Up through the line that contains "and over-approximate the", retype the entries exactly, beginning at the very first line.

#### Data section

┌────────

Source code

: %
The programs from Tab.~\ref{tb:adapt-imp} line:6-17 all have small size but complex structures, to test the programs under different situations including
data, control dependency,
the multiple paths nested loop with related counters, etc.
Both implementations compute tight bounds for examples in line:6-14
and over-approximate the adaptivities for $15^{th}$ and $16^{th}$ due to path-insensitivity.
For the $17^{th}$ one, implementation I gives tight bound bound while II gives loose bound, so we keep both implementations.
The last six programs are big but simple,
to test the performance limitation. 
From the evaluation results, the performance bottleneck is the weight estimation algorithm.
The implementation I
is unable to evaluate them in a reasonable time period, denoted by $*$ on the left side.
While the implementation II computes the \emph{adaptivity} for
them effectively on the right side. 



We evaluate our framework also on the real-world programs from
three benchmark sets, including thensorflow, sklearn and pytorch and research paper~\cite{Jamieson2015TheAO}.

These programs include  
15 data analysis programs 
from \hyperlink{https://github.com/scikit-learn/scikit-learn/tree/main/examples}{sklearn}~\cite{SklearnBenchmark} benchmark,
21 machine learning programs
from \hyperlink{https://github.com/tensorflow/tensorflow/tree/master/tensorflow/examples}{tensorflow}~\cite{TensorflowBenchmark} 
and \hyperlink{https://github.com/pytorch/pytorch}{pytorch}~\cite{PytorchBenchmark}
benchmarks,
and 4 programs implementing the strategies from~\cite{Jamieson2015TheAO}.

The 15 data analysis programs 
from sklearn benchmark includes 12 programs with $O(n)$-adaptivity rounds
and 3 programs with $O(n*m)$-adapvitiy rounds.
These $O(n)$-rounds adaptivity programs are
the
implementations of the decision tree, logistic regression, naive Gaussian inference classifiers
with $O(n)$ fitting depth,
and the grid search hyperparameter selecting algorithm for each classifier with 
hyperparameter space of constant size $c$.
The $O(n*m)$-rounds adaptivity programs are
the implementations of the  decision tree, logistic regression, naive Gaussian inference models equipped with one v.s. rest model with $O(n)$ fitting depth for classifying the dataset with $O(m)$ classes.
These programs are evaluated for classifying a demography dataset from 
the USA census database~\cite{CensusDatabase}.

└────────

#### Response to this exercise
Source code

: %
The programs from Tab.~\ref{tb:adapt-imp} line:6-17 all have small size but complex structures, to test the programs under different situations including
data, control dependency,
the multiple paths nested loop with related counters, etc.
Both implementations compute tight bounds for examples in line:6-14
and over-approximate the adaptivities for $15^{th}$ and $16^{th}$ due to path-insensitivity.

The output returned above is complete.